Using the listing below, keep only the lines with the word "media" and copy them.

START Exercise inputs

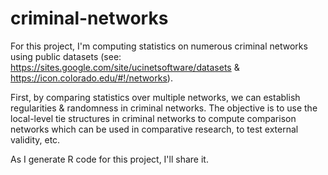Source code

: # criminal-networks

For this project, I'm computing statistics on numerous criminal networks using public datasets (see: https://sites.google.com/site/ucinetsoftware/datasets & https://icon.colorado.edu/#!/networks).

First, by comparing statistics over multiple networks, we can establish regularities & randomness in criminal networks. The objective is to use the local-level tie structures in criminal networks to compute comparison networks which can be used in comparative research, to test external validity, etc.

As I generate R code for this project, I'll share it.
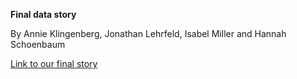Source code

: **Final data story**

By Annie Klingenberg, Jonathan Lehrfeld, Isabel Miller and Hannah Schoenbaum

[Link to our final story](https://github.com/hschoenbaum/datavisualization-fall2021/blob/main/Data%20Final%20Assignment.docx)
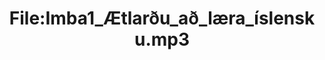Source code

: ---
title: File:Imba1_Ætlarðu_að_læra_íslensku.mp3
recording of: Ætlarðu að læra íslensku?
reading speed: slow
speaker: Imba
license: CC0
---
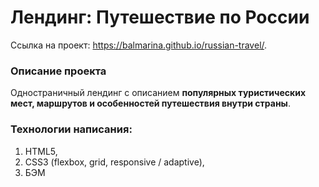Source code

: # Лендинг: Путешествие по России

Ссылка на проект: https://balmarina.github.io/russian-travel/.

### Описание проекта
Одностраничный лендинг с описанием **популярных туристических мест, маршрутов и особенностей путешествия внутри страны**.

### Технологии написания:
1. HTML5,
2. CSS3 (flexbox, grid, responsive / adaptive),
3. БЭМ
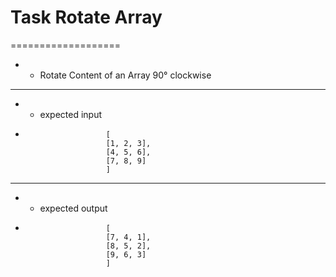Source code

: # Task Rotate Array
===================
* * Rotate Content of an Array 90° clockwise
_____________________________________________
* * expected input     
*
                        [
                        [1, 2, 3],
                        [4, 5, 6],
                        [7, 8, 9]
                        ]   
_________________________________________________

* * expected output     
*
                        [ 
                        [7, 4, 1], 
                        [8, 5, 2], 
                        [9, 6, 3] 
                        ]

                        


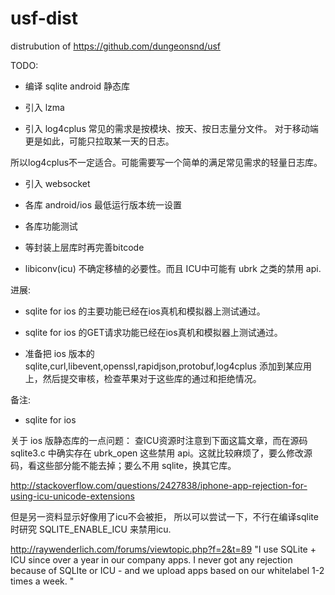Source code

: # usf-dist
distrubution of  https://github.com/dungeonsnd/usf

TODO:

* 编译 sqlite android 静态库

* 引入 lzma 

* 引入 log4cplus 
常见的需求是按模块、按天、按日志量分文件。 对于移动端更是如此，可能只拉取某一天的日志。

所以log4cplus不一定适合。可能需要写一个简单的满足常见需求的轻量日志库。


* 引入 websocket

* 各库 android/ios 最低运行版本统一设置

* 各库功能测试

* 等封装上层库时再完善bitcode 

* libiconv(icu) 不确定移植的必要性。而且 ICU中可能有 ubrk 之类的禁用 api.


进展:

* sqlite for ios 的主要功能已经在ios真机和模拟器上测试通过。
* sqlite for ios 的GET请求功能已经在ios真机和模拟器上测试通过。

* 准备把 ios 版本的 sqlite,curl,libevent,openssl,rapidjson,protobuf,log4cplus  添加到某应用上，然后提交审核，检查苹果对于这些库的通过和拒绝情况。


备注:

* sqlite for ios

关于 ios 版静态库的一点问题：
查ICU资源时注意到下面这篇文章，而在源码 sqlite3.c 中确实存在 ubrk_open 这些禁用 api。这就比较麻烦了，要么修改源码，看这些部分能不能去掉；要么不用 sqlite，换其它库。

http://stackoverflow.com/questions/2427838/iphone-app-rejection-for-using-icu-unicode-extensions

但是另一资料显示好像用了icu不会被拒， 所以可以尝试一下，不行在编译sqlite时研究 SQLITE_ENABLE_ICU 来禁用icu.

http://raywenderlich.com/forums/viewtopic.php?f=2&t=89
"I use SQLite + ICU since over a year in our company apps. I never got any rejection because of SQLIte or ICU - and we upload apps based on our whitelabel 1-2 times a week. "


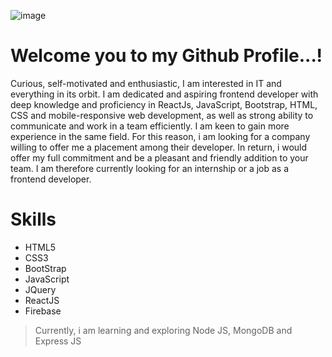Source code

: ![image](https://lh3.googleusercontent.com/q3g68Lv78fgV-7thSuz4JQVtned4bf8lPPYedexckEQgbOCCYfeIlxw9TnMGxLEq5eBEZ9jZQdEu48inc7bXTUs4e0kKfIYHUNQ1Vh6lrSG1UOwxY6Sm3Z_s-pL7tvjv8ei7Oc9Ubx8nxOGcwO2YRXZjPSGVRaSpF3cAY6ac5W3O6PsGZ2u3jTu6tr2ILSSZeRdeBOK0v55QHyz-D7jD89V2lJIDXskEye4Re6i6cpeJfhaF21G4H8WEdIUgTpJECXyNN-ZEPLdnlDQKPIbD9viR8BH5P6fJPHIxqEKfO7IC1x0Cp5UnTgY8L--Ph5RF9QnGEU7OrODMr62azyht4wGlRgXOaAcaPErLub0SNvqyCKkSCtkS6HPpjkXeZ_ztiOsCB_FINDZ8-_VbaBMF3lkn9frf3kZpou1rxhFl-u7TMEWnJo2JfpaQTKgT-MQ59ka-Yn990-TqbcJ8535P583pg-Mct30gyT1dAxeAIKGF_pVFjNVM7Rum2DAXxFOyy5P9q9uy1IMNmXXGB-mBxCBPB82_Crl7Ei-YyvxFw9FWr7yWtLmxQ1mqeN5NTTiBH8PXc9Tv1nOW0m3j53PMqlA0-VXJBUwHyGhvToHfitesUudWy-szf79JXYC0SBqfC_RAFOf6qwnMYHn09mX-Xp6LujK1ZjFEsWW6ldR2pjOxUgT9HmRJ9URCXBVM=w771-h578-no?authuser=0)
# Welcome you to my Github Profile...!
  
Curious, self-motivated and enthusiastic, I am interested in IT and everything in its orbit. I am dedicated and aspiring frontend developer with deep knowledge and proficiency in ReactJs, JavaScript, Bootstrap, HTML, CSS and mobile-responsive web development, as well as strong ability to communicate and work in a team efficiently. I am keen to gain more experience in the same field. For this reason, i am looking for a company willing to offer me a placement among their developer. In return, i would offer my full commitment and be a pleasant and friendly addition to your team. I am therefore currently looking for an internship or a job as a frontend developer.

# Skills

 - HTML5
 - CSS3
 - BootStrap
 - JavaScript
 - JQuery
 - ReactJS
 - Firebase 

> Currently, i am learning and exploring Node JS, MongoDB and Express JS





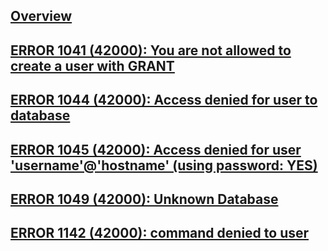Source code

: ---
---

## [Overview](/reference/mysql/error/overview)

## [ERROR 1041 (42000): You are not allowed to create a user with GRANT](/reference/mysql/error/1041-you-are-not-allowed-to-create-a-user-with-grant)

## [ERROR 1044 (42000): Access denied for user to database](/reference/mysql/error/1044-access-denied-for-user-to-database)

## [ERROR 1045 (42000): Access denied for user 'username'@'hostname' (using password: YES)](/reference/mysql/error/1045-access-denied-for-user-using-password)

## [ERROR 1049 (42000): Unknown Database](/reference/mysql/error/1049-unknown-database)

## [ERROR 1142 (42000): command denied to user](/reference/mysql/error/1142-command-denied-to-user)
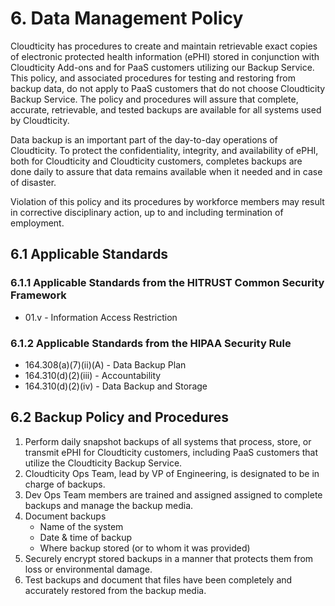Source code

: # 6. Data Management Policy

Cloudticity has procedures to create and maintain retrievable exact copies of electronic protected health information (ePHI) stored in conjunction with Cloudticity Add-ons and for PaaS customers utilizing our Backup Service. This policy, and associated procedures for testing and restoring from backup data, do not apply to PaaS customers that do not choose Cloudticity Backup Service. The policy and procedures will assure that complete, accurate, retrievable, and tested backups are available for all systems used by Cloudticity.

Data backup is an important part of the day-to-day operations of Cloudticity. To protect the confidentiality, integrity, and availability of ePHI, both for Cloudticity and Cloudticity customers, completes backups are done daily to assure that data remains available when it needed and in case of disaster.

Violation of this policy and its procedures by workforce members may result in corrective disciplinary action, up to and including termination of employment.

## 6.1 Applicable Standards

### 6.1.1 Applicable Standards from the HITRUST Common Security Framework

* 01.v - Information Access Restriction

### 6.1.2 Applicable Standards from the HIPAA Security Rule

* 164.308(a)(7)(ii)(A) - Data Backup Plan
* 164.310(d)(2)(iii) - Accountability
* 164.310(d)(2)(iv) - Data Backup and Storage

## 6.2 Backup Policy and Procedures

1. Perform daily snapshot backups of all systems that process, store, or transmit ePHI for Cloudticity customers, including PaaS customers that utilize the Cloudticity Backup Service.
2. Cloudticity Ops Team, lead by VP of Engineering, is designated to be in charge of backups.
3. Dev Ops Team members are trained and assigned assigned to complete backups and manage the backup media.
4. Document backups
   * Name of the system
   * Date & time of backup
   * Where backup stored (or to whom it was provided)
5. Securely encrypt stored backups in a manner that protects them from loss or environmental damage.
6. Test backups and document that files have been completely and accurately restored from the backup media.
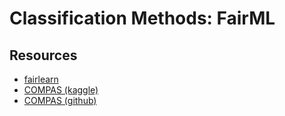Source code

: # Classification Methods: FairML

## Resources

- [fairlearn](https://fairlearn.org/)
- [COMPAS (kaggle)](https://www.kaggle.com/datasets/danofer/compass)
- [COMPAS (github)](https://github.com/propublica/compas-analysis)
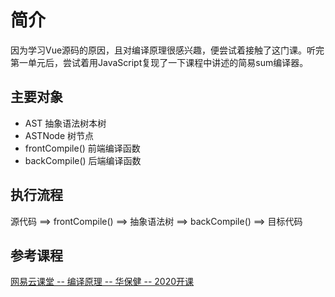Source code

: # 简介

因为学习Vue源码的原因，且对编译原理很感兴趣，便尝试着接触了这门课。听完第一单元后，尝试着用JavaScript复现了一下课程中讲述的简易sum编译器。



## 主要对象

* AST	抽象语法树本树
* ASTNode    树节点
* frontCompile()    前端编译函数
* backCompile()    后端编译函数



## 执行流程

源代码  ==>  frontCompile()  ==>  抽象语法树  ==>  backCompile()  ==>  目标代码



## 参考课程

[网易云课堂 -- 编译原理 -- 华保健 -- 2020开课](https://mooc.study.163.com/course/1000002001?tid=2403024009&_trace_c_p_k2_=41e4b0bd9d444a85bc79295005fd31bd#/info)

END Exercise inputs

- Solution for this exercise:
3. Dev Ops Team members are trained and assigned assigned to complete backups and manage the backup media.
6. Test backups and document that files have been completely and accurately restored from the backup media.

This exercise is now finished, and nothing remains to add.